Vietnam’s one-year bonds fell after inflation accelerated more than economists forecast, limiting the scope for policy makers to reduce interest rates. The dong was little changed.
Consumer prices rose 7 percent in October from a year earlier, the most since May, according to data released by the General Statistics Office in Hanoi today. The median of four estimates in a Bloomberg News survey was for a 6.75 percent increase. The economy has failed to expand by more than 5 percent in each of the first three quarters of this year, after growing 5.9 percent in 2011, official data show.
“This is cutting into the State Bank of Vietnam’s space to ease monetary policy,” Vincent Conti, an economist at Australia & New Zealand Banking Group Ltd. in Singapore, wrote in a research note today. “Even as 2012 growth is threatening to come in slower than the government’s downwardly revised target of 5.2 percent.”

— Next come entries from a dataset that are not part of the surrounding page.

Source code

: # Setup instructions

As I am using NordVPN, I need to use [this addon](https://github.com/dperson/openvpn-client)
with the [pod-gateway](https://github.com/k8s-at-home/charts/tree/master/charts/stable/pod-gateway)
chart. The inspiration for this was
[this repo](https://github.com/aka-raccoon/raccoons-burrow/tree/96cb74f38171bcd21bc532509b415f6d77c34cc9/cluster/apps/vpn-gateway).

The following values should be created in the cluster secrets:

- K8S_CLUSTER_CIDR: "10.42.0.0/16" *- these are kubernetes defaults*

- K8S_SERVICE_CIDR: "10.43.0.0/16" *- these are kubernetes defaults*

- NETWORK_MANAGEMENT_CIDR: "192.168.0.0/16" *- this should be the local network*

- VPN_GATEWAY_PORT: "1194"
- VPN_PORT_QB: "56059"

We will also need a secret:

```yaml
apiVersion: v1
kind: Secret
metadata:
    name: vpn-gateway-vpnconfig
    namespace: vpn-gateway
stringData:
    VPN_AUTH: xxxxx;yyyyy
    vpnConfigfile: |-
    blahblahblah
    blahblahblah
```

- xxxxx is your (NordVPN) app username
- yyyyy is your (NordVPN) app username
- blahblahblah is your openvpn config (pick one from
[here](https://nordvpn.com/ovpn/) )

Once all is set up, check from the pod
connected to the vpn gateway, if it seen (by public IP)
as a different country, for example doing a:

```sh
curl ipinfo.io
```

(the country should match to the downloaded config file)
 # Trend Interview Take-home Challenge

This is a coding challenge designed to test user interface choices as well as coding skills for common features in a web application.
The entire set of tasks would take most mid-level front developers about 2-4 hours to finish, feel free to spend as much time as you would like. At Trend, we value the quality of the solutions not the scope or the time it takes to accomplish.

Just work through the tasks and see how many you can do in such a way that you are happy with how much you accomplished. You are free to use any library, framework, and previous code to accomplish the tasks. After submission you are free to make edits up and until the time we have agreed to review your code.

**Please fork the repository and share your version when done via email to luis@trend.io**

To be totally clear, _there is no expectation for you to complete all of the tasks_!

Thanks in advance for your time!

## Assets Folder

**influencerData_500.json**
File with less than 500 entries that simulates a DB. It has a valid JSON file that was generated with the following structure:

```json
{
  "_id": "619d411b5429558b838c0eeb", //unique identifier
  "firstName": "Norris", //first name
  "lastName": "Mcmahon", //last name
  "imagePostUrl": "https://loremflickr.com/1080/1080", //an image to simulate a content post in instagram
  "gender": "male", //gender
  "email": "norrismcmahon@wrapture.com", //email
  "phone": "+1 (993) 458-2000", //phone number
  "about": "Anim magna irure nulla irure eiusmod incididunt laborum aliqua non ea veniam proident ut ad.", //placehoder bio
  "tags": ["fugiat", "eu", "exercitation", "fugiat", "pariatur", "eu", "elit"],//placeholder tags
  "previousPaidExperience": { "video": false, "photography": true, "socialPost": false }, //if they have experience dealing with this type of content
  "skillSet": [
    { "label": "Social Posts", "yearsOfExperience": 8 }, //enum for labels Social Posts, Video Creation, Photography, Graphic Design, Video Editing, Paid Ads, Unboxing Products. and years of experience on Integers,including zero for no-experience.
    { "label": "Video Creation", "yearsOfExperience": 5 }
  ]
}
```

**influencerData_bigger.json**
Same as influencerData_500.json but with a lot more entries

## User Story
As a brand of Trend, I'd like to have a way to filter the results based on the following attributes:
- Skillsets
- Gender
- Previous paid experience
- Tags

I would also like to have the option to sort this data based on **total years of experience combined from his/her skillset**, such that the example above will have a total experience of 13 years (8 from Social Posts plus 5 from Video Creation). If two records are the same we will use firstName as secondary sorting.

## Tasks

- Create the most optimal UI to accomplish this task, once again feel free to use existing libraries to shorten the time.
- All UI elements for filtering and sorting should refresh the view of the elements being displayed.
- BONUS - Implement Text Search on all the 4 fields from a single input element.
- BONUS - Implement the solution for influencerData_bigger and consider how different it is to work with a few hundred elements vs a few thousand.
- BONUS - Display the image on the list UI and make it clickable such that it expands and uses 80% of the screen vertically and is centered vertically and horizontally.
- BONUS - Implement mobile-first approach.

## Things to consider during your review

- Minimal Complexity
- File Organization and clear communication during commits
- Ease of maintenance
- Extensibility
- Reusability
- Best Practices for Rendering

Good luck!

The yield on the one-year bonds rose five basis points, or 0.05 percentage point, to 9.25 percent, according to a daily fixing rate from banks compiled by Bloomberg. That’s the biggest increase since Oct. 15. The yield on the benchmark five-year notes was unchanged at 10.30 percent.
The dong traded at 20,848 per dollar as of 2:22 p.m. in Hanoi, compared with 20,854 yesterday, according to data compiled by Bloomberg. The State Bank of Vietnam set its reference rate at 20,828, unchanged since Dec. 26, according to its website. The currency is allowed to trade as much as 1 percent on either side of the fixing.